Sunday, April 23, 2023

Orval Faubus, Another Perspective


by Pa Rock
Citizen Journalist

When it comes to securing a spot in our national history, for positive achievements or otherwise, serving as the governor of Arkansas is not generally regarded as much of a launch pad.  But two past governors of the "natural state" did manage to parlay their time in the Arkansas governor's mansion into positions of national recognition and historical relevance.  One, of course, was Bill Clinton, who went on to serve two terms as President of the United States after his time as the chief executive of Arkansas.  But a couple of decades before Clinton became governor, there was another Arkansas politician who, as governor, also achieved a great deal of notoriety across the United States.  That politician was Orval Faubus.

Even though only twelve years separated their tenures as governor of Arkansas, the two men could not have been more different. The world changed decisively between the time Faubus left the governorship in1967 and when Bill Clinton assumed in it 1979.  Faubus, an old-line segregationist, fought valiantly to  maintain the color barriers that had been so carefully crafted during a century of Jim Crow legislation and racially-inspired terrorism against people of color, and by the time Clinton came into office as governor, the Civil Rights movement in America had highlighted and begun to slowly remove many of those barriers that had been more than a century in the making.
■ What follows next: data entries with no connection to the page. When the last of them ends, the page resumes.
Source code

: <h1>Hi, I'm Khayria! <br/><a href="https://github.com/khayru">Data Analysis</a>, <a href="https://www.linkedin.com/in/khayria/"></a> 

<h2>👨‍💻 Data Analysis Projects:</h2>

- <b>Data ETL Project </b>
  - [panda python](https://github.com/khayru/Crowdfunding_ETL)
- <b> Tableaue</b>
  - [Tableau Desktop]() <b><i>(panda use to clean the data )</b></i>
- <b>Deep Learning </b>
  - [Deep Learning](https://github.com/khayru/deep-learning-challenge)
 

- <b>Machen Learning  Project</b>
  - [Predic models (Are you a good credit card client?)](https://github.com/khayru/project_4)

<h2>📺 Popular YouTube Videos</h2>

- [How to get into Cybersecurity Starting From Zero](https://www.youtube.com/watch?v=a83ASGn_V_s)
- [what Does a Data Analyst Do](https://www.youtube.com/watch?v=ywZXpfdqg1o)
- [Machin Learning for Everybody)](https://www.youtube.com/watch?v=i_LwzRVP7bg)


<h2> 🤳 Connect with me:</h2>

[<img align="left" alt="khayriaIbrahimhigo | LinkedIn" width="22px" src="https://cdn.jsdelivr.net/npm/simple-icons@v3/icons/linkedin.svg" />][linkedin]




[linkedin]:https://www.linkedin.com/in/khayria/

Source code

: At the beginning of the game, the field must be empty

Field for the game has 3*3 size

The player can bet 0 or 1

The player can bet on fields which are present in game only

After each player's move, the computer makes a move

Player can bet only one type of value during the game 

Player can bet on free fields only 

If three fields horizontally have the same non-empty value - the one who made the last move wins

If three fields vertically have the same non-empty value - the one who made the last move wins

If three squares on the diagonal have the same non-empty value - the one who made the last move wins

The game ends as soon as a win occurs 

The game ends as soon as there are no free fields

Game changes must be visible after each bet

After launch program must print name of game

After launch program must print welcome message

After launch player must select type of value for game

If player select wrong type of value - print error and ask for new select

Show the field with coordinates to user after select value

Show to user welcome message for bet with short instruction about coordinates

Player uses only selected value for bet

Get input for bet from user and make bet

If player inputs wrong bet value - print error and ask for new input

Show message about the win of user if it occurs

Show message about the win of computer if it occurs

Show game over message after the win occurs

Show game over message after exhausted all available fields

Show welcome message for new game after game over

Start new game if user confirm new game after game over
Both men were Democrats, but their political philosophies were starkly different from one another.  The times had changed drastically, and so had the political parties.  In less than twenty years, the Democrats had become the proponents of an "inclusive" society, and Lincoln's Republican Party had been cruelly highjacked into the old Confederate cause of trying to keep black people in "their place."  Thank you, Richard Nixon.

Faubus served as a Democratic governor of Arkansas when the old model of politics was still in operation, then the world shifted dramatically and Bill Clinton emerged just a few years later to try and lead Arkansas in a significantly different direction - also as a Democrat.

But all of that has just been background noise.  My purpose in today's blog posting is to  show a more human side to Orval Faubus, a politician who earned extensive notoriety and public scorn when he mobilized the Arkansas National Guard in 1957 in a vain attempt to keep nine black youngsters from enrolling in the all-white Central High School of Little Rock, Arkansas.

My grandfather, Dan Sreaves, was born in Huntsville, Madison County, Arkansas, in 1888, just a few miles from where Orval Faubus would be born in Combs, Madison County, just twenty-two years later.   As a result of having roots there, I travelled to Madison County a couple of years ago to do some on-the-ground genealogy research.  While in Huntsville, I stayed at the Faubus Motel, the only suitable hostelry that I came across - and it was very nice.  I did a lot a research in the library of the local genealogical society, and before I left town I subscribed to that society's quarterly newsletter, an exceptionally good publication entitled "Madison County Musings."

This week the Spring 2023 edition of that newsletter arrived in my mailbox, and while it did not contain anything of relevance to my family research (unlike the previous edition which had referenced a couple of my ancestors), this edition did contain a nice memorial to Orval Faubus that had been written by his younger sister, Bonnie Lou (Faubus) Salcido.  In an effort to provide readers of this blog with some perspective on a historical figure that they would be unlikely to acquire anywhere else, I thought I would highlight a few facts about the life of the former Arkansas governor that have been preserved by his sister.

Here goes:

Orval Faubus was the oldest of seven children born to John Samuel Faubus (age 22) and Addie Joslin Faubus (age 17).  The father made a living for the family by cutting timber and making cross ties for the railroad companies - an occupation which was very common throughout the Ozarks at that time.  The family also ran a small subsistence farm which produced much of their groceries and feed for the livestock.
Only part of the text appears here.